▸ **Source material**
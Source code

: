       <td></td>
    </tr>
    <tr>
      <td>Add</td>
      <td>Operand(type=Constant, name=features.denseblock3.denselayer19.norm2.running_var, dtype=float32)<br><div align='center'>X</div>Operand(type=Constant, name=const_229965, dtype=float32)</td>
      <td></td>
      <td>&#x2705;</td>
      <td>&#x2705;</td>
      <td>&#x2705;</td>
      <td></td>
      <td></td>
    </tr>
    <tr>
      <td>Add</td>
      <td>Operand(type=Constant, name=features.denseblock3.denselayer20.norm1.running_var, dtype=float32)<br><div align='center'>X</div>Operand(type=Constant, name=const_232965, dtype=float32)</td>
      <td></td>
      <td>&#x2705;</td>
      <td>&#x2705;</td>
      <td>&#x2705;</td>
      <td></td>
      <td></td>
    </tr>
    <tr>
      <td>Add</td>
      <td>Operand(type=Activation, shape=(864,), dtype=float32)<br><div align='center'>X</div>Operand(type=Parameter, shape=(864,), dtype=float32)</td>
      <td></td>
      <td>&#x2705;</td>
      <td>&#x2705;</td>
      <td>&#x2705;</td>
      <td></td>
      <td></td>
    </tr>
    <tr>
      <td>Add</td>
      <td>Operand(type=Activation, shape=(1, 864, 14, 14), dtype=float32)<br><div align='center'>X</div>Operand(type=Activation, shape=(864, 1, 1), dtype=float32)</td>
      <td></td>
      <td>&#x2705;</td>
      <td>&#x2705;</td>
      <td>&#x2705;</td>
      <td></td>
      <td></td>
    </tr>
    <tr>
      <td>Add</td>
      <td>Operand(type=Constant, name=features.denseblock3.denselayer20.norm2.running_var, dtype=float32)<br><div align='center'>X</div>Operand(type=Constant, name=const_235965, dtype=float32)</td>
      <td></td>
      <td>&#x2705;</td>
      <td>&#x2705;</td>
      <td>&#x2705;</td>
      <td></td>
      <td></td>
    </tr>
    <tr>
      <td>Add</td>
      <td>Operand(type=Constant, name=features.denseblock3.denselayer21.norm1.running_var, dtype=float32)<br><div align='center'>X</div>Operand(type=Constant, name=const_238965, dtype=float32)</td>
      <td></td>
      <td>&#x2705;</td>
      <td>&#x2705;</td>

▸ **Work to be completed**
Please go over the data above and copy each line with "Activation" in it.

▸ **Response box**
      <td>Operand(type=Activation, shape=(864,), dtype=float32)<br><div align='center'>X</div>Operand(type=Parameter, shape=(864,), dtype=float32)</td>
      <td>Operand(type=Activation, shape=(1, 864, 14, 14), dtype=float32)<br><div align='center'>X</div>Operand(type=Activation, shape=(864, 1, 1), dtype=float32)</td>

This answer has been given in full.